Context-Aware AI Agent with Short-Term and Long-Term Memory

AI Agents LLM Systems Memory Systems Redis Vector Databases Docker AWS September 2025 - December 2025

I designed and implemented a context-aware AI agent system that supports both short-term and long-term memory across multiple users and sessions. The goal of this project was to move beyond stateless chatbots by building an agent that can remember prior conversations, retain user preferences, and reason coherently across sessions, while remaining scalable and isolated at the systems level.

The agent is built using a ReAct workflow and deployed as a containerized, multi-user service on AWS, with Redis powering short-term memory and Mem0 providing long-term semantic memory backed by a vector database.
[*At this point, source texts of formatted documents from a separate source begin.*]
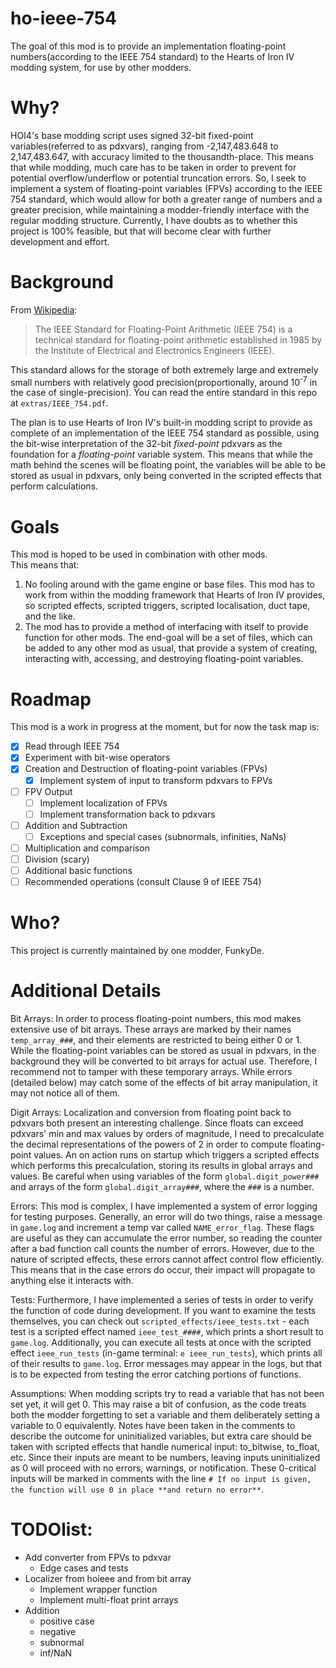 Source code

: # ho-ieee-754

The goal of this mod is to provide an implementation floating-point numbers(according to the IEEE 754 standard) to the Hearts of Iron IV modding system, for use by other modders.

# Why?

HOI4's base modding script uses signed 32-bit fixed-point variables(referred to as pdxvars), ranging from -2,147,483.648 to 2,147,483.647, with accuracy limited to the thousandth-place. This means that while modding, much care has to be taken in order to prevent for potential overflow/underflow or potential truncation errors. So, I seek to implement a system of floating-point variables (FPVs) according to the IEEE 754 standard, which would allow for both a greater range of numbers and a greater precision, while maintaining a modder-friendly interface with the regular modding structure. Currently, I have doubts as to whether this project is 100% feasible, but that will become clear with further development and effort.

# Background

From [Wikipedia](https://en.wikipedia.org/wiki/IEEE_754):
> The IEEE Standard for Floating-Point Arithmetic (IEEE 754) is a technical standard for floating-point arithmetic established in 1985 by the Institute of Electrical and Electronics Engineers (IEEE).

This standard allows for the storage of both extremely large and extremely small numbers with relatively good precision(proportionally, around 10<sup>-7</sup> in the case of single-precision). You can read the entire standard in this repo at `extras/IEEE_754.pdf`.

The plan is to use Hearts of Iron IV's built-in modding script to provide as complete of an implementation of the IEEE 754 standard as possible, using the bit-wise interpretation of the 32-bit *fixed-point* pdxvars as the foundation for a *floating-point* variable system. This means that while the math behind the scenes will be floating point, the variables will be able to be stored as usual in pdxvars, only being converted in the scripted effects that perform calculations. 

# Goals

This mod is hoped to be used in combination with other mods.  
This means that:
1. No fooling around with the game engine or base files. This mod has to work from within the modding framework that Hearts of Iron IV provides, so scripted effects, scripted triggers, scripted localisation, duct tape, and the like.
2. The mod has to provide a method of interfacing with itself to provide function for other mods. The end-goal will be a set of files, which can be added to any other mod as usual, that provide a system of creating, interacting with, accessing, and destroying floating-point variables.

# Roadmap

This mod is a work in progress at the moment, but for now the task map is:
- [x] Read through IEEE 754
- [x] Experiment with bit-wise operators
- [x] Creation and Destruction of floating-point variables (FPVs)
    - [x] Implement system of input to transform pdxvars to FPVs
- [ ] FPV Output
    - [ ] Implement localization of FPVs
    - [ ] Implement transformation back to pdxvars
- [ ] Addition and Subtraction
    - [ ] Exceptions and special cases (subnormals, infinities, NaNs)
- [ ] Multiplication and comparison
- [ ] Division (scary)
- [ ] Additional basic functions
- [ ] Recommended operations (consult Clause 9 of IEEE 754)

# Who?

This project is currently maintained by one modder, FunkyDe.

# Additional Details

Bit Arrays: In order to process floating-point numbers, this mod makes extensive use of bit arrays. These arrays are marked by their names `temp_array_###`, and their elements are restricted to being either 0 or 1. While the floating-point variables can be stored as usual in pdxvars, in the background they will be converted to bit arrays for actual use. Therefore, I recommend not to tamper with these temporary arrays. While errors (detailed below) may catch some of the effects of bit array manipulation, it may not notice all of them.

Digit Arrays: Localization and conversion from floating point back to pdxvars both present an interesting challenge. Since floats can exceed pdxvars' min and max values by orders of magnitude, I need to precalculate the decimal representations of the powers of 2 in order to compute floating-point values. An on action runs on startup which triggers a scripted effects which performs this precalculation, storing its results in global arrays and values. Be careful when using variables of the form `global.digit_power###` and arrays of the form `global.digit_array###`, where the `###` is a number.

Errors: This mod is complex, I have implemented a system of error logging for testing purposes. Generally, an error will do two things, raise a message in `game.log` and increment a temp var called `NAME_error_flag`. These flags are useful as they can accumulate the error number, so reading the counter after a bad function call counts the number of errors. However, due to the nature of scripted effects, these errors cannot affect control flow efficiently. This means that in the case errors do occur, their impact will propagate to anything else it interacts with.

Tests: Furthermore, I have implemented a series of tests in order to verify the function of code during development. If you want to examine the tests themselves, you can check out `scripted_effects/ieee_tests.txt` - each test is a scripted effect named `ieee_test_####`, which prints a short result to `game.log`. Additionally, you can execute all tests at once with the scripted effect `ieee_run_tests` (in-game terminal: `e ieee_run_tests`), which prints all of their results to `game.log`. Error messages may appear in the logs, but that is to be expected from testing the error catching portions of functions.

Assumptions: When modding scripts try to read a variable that has not been set yet, it will get 0. This may raise a bit of confusion, as the code treats both the modder forgetting to set a variable and them deliberately setting a variable to 0 equivalently. Notes have been taken in the comments to describe the outcome for uninitialized variables, but extra care should be taken with scripted effects that handle numerical input: to_bitwise, to_float, etc. Since their inputs are meant to be numbers, leaving inputs uninitialized as 0 will proceed with no errors, warnings, or notification. These 0-critical inputs will be marked in comments with the line `# If no input is given, the function will use 0 in place **and return no error**`.

# TODOlist:

- Add converter from FPVs to pdxvar
    - Edge cases and tests
- Localizer from hoieee and from bit array
    - Implement wrapper function
    - Implement multi-float print arrays
- Addition
    - positive case
    - negative
    - subnormal
    - inf/NaN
Agent Architecture and Deployment

I deployed the full system on an AWS EC2 t3.large instance. I chose this instance because it balances cost and performance and can handle several agents at once. Each user runs inside a dedicated Docker container that is created on demand from a shared template.
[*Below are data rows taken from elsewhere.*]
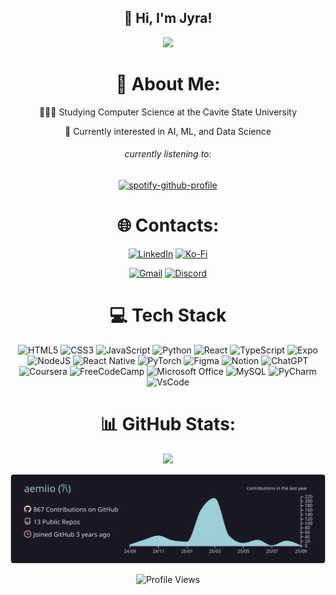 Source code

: <div align="center">

## 👋 Hi, I'm Jyra!

![](https://github.com/aemiio/aemiio/blob/main/26ff5e5641b3ee310785bffa7bea0fb4_waifu2x_2x_1n.gif)

# 💫 About Me:
👩🏻‍🎓 Studying Computer Science at the Cavite State University<br/>
<!--🎨 Creating notion, google sheets, and MS Excel templates<br/>-->
🌷 Currently interested in AI, ML, and Data Science

###### currently listening to:
[![spotify-github-profile](https://spotify-github-profile.kittinanx.com/api/view?uid=zk2i5m5n8l6k11v0s7a0fkam8&cover_image=true&theme=natemoo-re&show_offline=false&background_color=191724&interchange=false&bar_color=e89ff1&bar_color_cover=false)](https://github.com/kittinan/spotify-github-profile)

# 🌐 Contacts:
[![LinkedIn](https://img.shields.io/badge/LinkedIn-%230077B5?style=for-the-badge&logo=linkedin&logoColor=white)](https://linkedin.com/in/jyra-mae-celajes)
[![Ko-Fi](https://img.shields.io/badge/Ko--fi-F16061?style=for-the-badge&logo=ko-fi&logoColor=white)](https://ko-fi.com/aemio)
<!--[![Raket.PH](https://img.shields.io/badge/Raket.PH-ff7e20.svg?style=for-the-badge&logoColor=ebbcba)](https://www.raket.ph/aemiocreates)-->
[![Gmail](https://img.shields.io/badge/Gmail-D14836?style=for-the-badge&logo=gmail&logoColor=white)](mailto:cjyramae@gmail.com)
[![Discord](https://img.shields.io/badge/Discord-5865F2?style=for-the-badge&logo=discord&logoColor=white)](https://discordapp.com/users/850749430781050970)


# 💻 Tech Stack


![HTML5](https://img.shields.io/badge/html5-%23E34F26.svg?style=for-the-badge&logo=html5&logoColor=white)
![CSS3](https://img.shields.io/badge/css3-%231572B6.svg?style=for-the-badge&logo=css3&logoColor=white)
![JavaScript](https://img.shields.io/badge/javascript-%23323330.svg?style=for-the-badge&logo=javascript&logoColor=%23F7DF1E)
![Python](https://img.shields.io/badge/python-3670A0?style=for-the-badge&logo=python&logoColor=ffdd54)
![React](https://img.shields.io/badge/react-%2320232a.svg?style=for-the-badge&logo=react&logoColor=%2361DAFB)
![TypeScript](https://img.shields.io/badge/typescript-%23007ACC.svg?style=for-the-badge&logo=typescript&logoColor=white)
![Expo](https://img.shields.io/badge/expo-1C1E24?style=for-the-badge&logo=expo&logoColor=#D04A37)
![NodeJS](https://img.shields.io/badge/node.js-6DA55F?style=for-the-badge&logo=node.js&logoColor=white)
![React Native](https://img.shields.io/badge/react_native-%2320232a.svg?style=for-the-badge&logo=react&logoColor=%2361DAFB)
![PyTorch](https://img.shields.io/badge/PyTorch-%23EE4C2C.svg?style=for-the-badge&logo=PyTorch&logoColor=white)
![Figma](https://img.shields.io/badge/figma-%23F24E1E.svg?style=for-the-badge&logo=figma&logoColor=white)
![Notion](https://img.shields.io/badge/Notion-%23000000.svg?style=for-the-badge&logo=notion&logoColor=white)
![ChatGPT](https://img.shields.io/badge/chatGPT-74aa9c?style=for-the-badge&logo=openai&logoColor=white)
![Coursera](https://img.shields.io/badge/Coursera-%230056D2.svg?style=for-the-badge&logo=Coursera&logoColor=white)
![FreeCodeCamp](https://img.shields.io/badge/Freecodecamp-%23123.svg?&style=for-the-badge&logo=freecodecamp&logoColor=green)
![Microsoft Office](https://img.shields.io/badge/Microsoft_Office-D83B01?style=for-the-badge&logo=microsoft-office&logoColor=white)
![MySQL](https://img.shields.io/badge/MySQL-005C84?style=for-the-badge&logo=mysql&logoColor=white)
![PyCharm](https://img.shields.io/badge/PyCharm-000000.svg?&style=for-the-badge&logo=PyCharm&logoColor=white)
![VsCode](https://img.shields.io/badge/VSCode-0078D4?style=for-the-badge&logo=visual%20studio%20code&logoColor=white)


# 📊 GitHub Stats:
<!--
![](https://raw.githubusercontent.com/aemiio/aemiio/main/profile-summary-card-output/rose_pine/1-repos-per-language.svg)
![](https://raw.githubusercontent.com/aemiio/aemiio/main/profile-summary-card-output/rose_pine/2-most-commit-language.svg)
![](https://raw.githubusercontent.com/aemiio/aemiio/main/profile-summary-card-output/rose_pine/4-productive-time.svg)
-->
![](https://github-readme-stats.vercel.app/api?username=aemiio&theme=rose_pine&hide_border=true&include_all_commits=false&count_private=true)
<!--[![GitHub Streak](https://git-hub-streak-stats.vercel.app?user=aemiio&theme=rose-pine&hide_border=true)](https://git.io/streak-stats)-->
![](https://raw.githubusercontent.com/aemiio/aemiio/main/profile-summary-card-output/rose_pine/0-profile-details.svg)



![Profile Views](https://komarev.com/ghpvc/?username=aemiio&label=Profile%20Views&color=d08ed2&style=for-the-badge)


</div>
I also built a dispatcher service that controls container creation and request routing.

If a user container does not exist, the dispatcher creates it
If it already exists, the dispatcher routes requests through Docker’s internal network
Each container has its own environment variables, credentials, and agent state

This setup shows how important isolation is for multi-user AI systems. It also made scaling straightforward since the infrastructure does not depend on user-specific code changes.

Session Isolation and Multi-Session Design

Inside each user container, I separated conversations using session IDs. This allows one user to run multiple conversations without mixing context.

I treated sessions as strict boundaries for memory handling.

Recent conversation context stays within a session
Older information moves into long-term storage
Intra-session and inter-session recall can be evaluated independently

Designing this early made it much easier to reason about memory later. It also mirrors how real AI assistants handle multiple chat threads under one account.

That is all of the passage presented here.